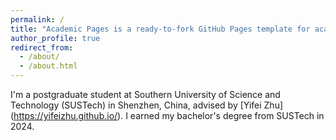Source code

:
 ```yaml
---
permalink: /
title: "Academic Pages is a ready-to-fork GitHub Pages template for academic personal websites"
author_profile: true
redirect_from: 
  - /about/
  - /about.html
---
```


I'm a postgraduate student at Southern University of Science and Technology (SUSTech) in Shenzhen, China, advised by [Yifei Zhu] (https://yifeizhu.github.io/). I earned my bachelor's degree from SUSTech in 2024.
..........
» Task directions: Would you print all of the material exactly as written, minus the pictures?

» Answer for this exercise:
Source code

:
 ```yaml
---
permalink: /
title: "Academic Pages is a ready-to-fork GitHub Pages template for academic personal websites"
author_profile: true
redirect_from: 
  - /about/
  - /about.html
---
```


I'm a postgraduate student at Southern University of Science and Technology (SUSTech) in Shenzhen, China, advised by [Yifei Zhu] (https://yifeizhu.github.io/). I earned my bachelor's degree from SUSTech in 2024.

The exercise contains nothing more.